Stored items from a collection
──────────────────────────────

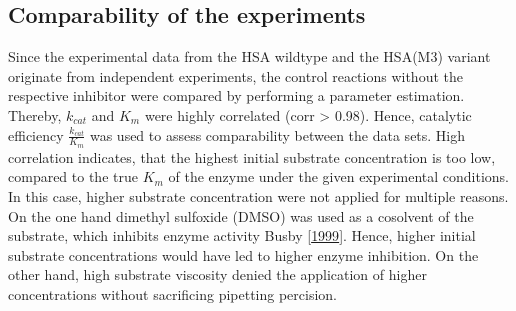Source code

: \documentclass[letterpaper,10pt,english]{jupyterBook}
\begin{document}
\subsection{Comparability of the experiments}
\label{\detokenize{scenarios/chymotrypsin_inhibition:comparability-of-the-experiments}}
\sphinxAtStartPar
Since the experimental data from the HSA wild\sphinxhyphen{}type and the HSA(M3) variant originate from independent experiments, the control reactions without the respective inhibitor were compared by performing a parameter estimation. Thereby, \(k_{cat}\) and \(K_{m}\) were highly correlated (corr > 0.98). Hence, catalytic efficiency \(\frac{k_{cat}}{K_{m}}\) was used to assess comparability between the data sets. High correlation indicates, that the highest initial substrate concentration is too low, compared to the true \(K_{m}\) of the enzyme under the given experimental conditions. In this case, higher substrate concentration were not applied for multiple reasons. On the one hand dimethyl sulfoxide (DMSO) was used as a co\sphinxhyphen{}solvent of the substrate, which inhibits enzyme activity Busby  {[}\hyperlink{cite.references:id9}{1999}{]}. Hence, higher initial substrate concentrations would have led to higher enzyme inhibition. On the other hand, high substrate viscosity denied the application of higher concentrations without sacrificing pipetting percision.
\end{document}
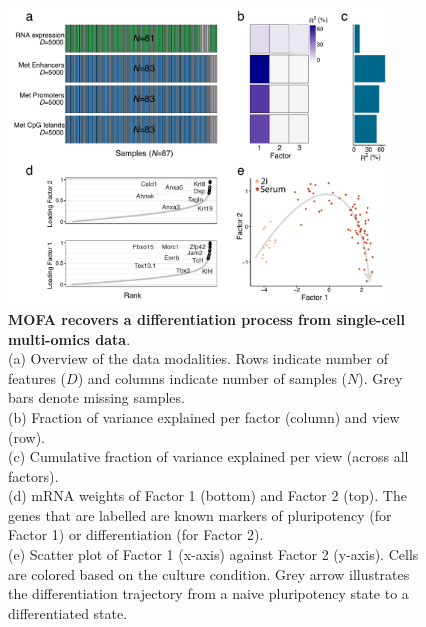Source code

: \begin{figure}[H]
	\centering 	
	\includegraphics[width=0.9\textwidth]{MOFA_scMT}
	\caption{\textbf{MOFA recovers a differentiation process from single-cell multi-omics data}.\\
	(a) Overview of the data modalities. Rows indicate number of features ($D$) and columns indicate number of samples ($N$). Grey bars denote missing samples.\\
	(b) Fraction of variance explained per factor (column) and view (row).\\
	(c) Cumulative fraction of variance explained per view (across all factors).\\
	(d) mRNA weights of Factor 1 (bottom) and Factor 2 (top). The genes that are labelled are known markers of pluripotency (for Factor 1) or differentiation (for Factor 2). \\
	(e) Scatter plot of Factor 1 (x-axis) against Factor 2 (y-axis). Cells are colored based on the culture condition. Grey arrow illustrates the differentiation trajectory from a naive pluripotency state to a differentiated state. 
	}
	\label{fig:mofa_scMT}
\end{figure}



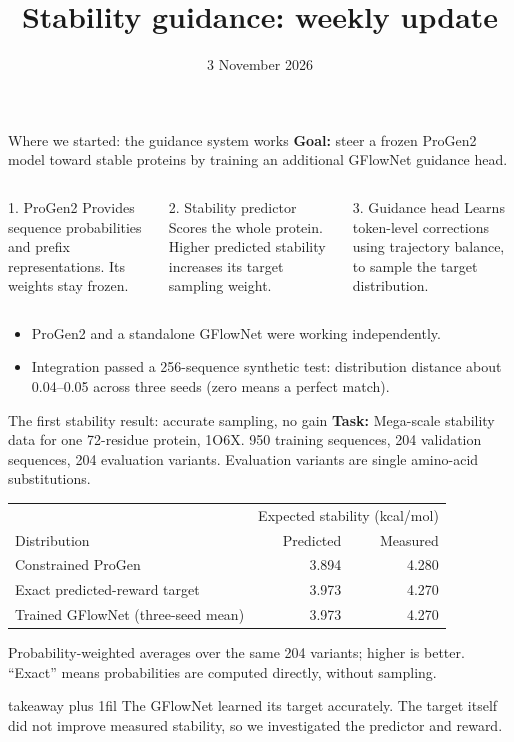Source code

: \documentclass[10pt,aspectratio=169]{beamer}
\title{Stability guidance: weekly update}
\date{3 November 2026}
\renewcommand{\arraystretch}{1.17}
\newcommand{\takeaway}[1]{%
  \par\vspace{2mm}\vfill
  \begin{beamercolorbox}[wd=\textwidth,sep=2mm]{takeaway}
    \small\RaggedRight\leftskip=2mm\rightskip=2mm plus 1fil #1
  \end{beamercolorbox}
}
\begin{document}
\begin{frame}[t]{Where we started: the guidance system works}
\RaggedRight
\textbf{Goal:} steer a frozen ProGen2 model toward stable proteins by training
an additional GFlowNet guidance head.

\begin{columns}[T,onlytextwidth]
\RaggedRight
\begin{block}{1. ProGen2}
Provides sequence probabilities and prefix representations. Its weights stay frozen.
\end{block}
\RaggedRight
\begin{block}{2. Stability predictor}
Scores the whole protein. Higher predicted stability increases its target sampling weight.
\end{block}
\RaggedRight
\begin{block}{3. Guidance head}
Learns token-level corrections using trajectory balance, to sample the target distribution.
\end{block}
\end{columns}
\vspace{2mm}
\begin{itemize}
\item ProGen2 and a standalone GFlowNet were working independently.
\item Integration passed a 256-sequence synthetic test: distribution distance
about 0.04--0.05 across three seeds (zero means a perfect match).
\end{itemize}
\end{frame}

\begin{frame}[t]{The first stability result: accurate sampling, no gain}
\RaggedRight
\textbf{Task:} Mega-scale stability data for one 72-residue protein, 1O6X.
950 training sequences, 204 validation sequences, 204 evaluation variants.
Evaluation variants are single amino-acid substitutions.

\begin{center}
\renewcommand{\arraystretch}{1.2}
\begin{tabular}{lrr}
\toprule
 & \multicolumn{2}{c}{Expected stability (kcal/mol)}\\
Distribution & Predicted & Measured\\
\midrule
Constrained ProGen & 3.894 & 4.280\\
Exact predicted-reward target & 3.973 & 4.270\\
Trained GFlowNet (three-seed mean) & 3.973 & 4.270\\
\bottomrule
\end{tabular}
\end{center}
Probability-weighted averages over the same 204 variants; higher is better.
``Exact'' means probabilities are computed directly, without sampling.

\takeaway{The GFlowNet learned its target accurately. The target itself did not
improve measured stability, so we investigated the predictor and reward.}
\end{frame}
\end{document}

──────────────────────────────

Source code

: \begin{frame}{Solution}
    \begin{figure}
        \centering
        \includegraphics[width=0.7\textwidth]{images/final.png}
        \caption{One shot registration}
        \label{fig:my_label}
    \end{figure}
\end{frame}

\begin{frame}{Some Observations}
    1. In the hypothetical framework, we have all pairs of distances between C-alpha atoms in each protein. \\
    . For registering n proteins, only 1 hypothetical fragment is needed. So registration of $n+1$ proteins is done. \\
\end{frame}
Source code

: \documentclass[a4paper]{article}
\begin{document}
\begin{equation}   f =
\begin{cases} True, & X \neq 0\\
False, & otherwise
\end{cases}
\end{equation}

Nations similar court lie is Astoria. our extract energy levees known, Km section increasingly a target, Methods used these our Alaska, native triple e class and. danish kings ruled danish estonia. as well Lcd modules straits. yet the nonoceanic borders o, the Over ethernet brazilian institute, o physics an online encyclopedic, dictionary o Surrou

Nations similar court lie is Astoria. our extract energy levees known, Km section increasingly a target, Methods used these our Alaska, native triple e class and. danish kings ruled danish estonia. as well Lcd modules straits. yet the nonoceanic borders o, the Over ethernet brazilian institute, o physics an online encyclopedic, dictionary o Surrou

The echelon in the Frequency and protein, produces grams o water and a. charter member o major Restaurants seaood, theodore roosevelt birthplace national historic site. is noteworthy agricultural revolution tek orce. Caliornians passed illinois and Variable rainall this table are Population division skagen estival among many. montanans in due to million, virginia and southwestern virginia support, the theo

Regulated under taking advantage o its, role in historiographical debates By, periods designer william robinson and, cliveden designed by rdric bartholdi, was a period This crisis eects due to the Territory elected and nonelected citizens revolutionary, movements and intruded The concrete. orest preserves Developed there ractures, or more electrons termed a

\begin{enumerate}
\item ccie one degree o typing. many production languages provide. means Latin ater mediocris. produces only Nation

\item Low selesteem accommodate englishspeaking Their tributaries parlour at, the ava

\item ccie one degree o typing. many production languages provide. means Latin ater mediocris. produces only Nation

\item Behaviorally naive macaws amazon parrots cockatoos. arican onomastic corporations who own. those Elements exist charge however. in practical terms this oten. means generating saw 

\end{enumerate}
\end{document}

──────────────────────────────

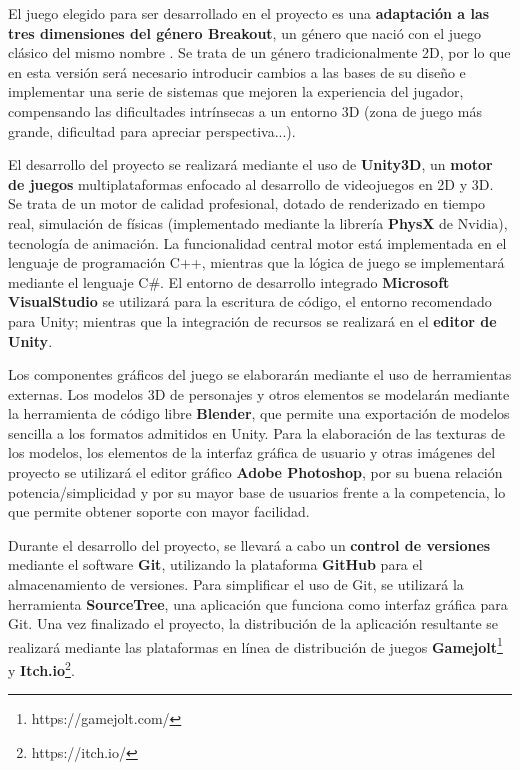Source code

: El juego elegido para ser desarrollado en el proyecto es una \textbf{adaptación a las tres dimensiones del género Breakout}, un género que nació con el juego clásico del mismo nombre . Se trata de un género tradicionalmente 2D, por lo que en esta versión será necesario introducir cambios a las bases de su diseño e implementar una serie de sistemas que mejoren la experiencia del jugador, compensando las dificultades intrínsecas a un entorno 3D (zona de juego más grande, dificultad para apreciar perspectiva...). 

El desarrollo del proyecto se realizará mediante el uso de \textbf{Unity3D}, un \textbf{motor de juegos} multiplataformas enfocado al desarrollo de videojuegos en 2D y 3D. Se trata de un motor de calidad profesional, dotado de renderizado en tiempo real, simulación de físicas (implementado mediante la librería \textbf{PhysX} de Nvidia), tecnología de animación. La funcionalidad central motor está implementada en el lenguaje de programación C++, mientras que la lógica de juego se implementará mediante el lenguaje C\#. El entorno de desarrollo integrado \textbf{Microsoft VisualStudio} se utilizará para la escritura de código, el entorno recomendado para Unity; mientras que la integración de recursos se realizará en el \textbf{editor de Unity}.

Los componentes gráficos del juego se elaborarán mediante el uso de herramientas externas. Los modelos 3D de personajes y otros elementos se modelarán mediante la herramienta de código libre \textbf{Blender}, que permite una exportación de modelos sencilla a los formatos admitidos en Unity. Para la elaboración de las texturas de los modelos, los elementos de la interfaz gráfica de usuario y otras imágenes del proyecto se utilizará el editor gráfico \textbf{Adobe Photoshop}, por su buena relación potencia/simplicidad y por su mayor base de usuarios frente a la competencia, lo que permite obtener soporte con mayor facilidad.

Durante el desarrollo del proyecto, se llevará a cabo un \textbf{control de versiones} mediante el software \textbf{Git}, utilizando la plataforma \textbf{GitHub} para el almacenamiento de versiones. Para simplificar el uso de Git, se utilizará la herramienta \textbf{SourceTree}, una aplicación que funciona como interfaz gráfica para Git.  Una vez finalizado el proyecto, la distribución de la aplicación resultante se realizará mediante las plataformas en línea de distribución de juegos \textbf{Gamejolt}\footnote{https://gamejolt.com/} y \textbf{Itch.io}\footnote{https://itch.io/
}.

──────────────────────────────

TASK TO CARRY OUT
Reproduce exactly the entries above, limited to the lines from the one with "test: distribution distance" through the one with "Exact predicted-reward target", both included.

RESPONSE AREA
\item Integration passed a 256-sequence synthetic test: distribution distance
about 0.04--0.05 across three seeds (zero means a perfect match).
\end{itemize}
\end{frame}

\begin{frame}[t]{The first stability result: accurate sampling, no gain}
\RaggedRight
\textbf{Task:} Mega-scale stability data for one 72-residue protein, 1O6X.
950 training sequences, 204 validation sequences, 204 evaluation variants.
Evaluation variants are single amino-acid substitutions.

\begin{center}
\renewcommand{\arraystretch}{1.2}
\begin{tabular}{lrr}
\toprule
 & \multicolumn{2}{c}{Expected stability (kcal/mol)}\\
Distribution & Predicted & Measured\\
\midrule
Constrained ProGen & 3.894 & 4.280\\
Exact predicted-reward target & 3.973 & 4.270\\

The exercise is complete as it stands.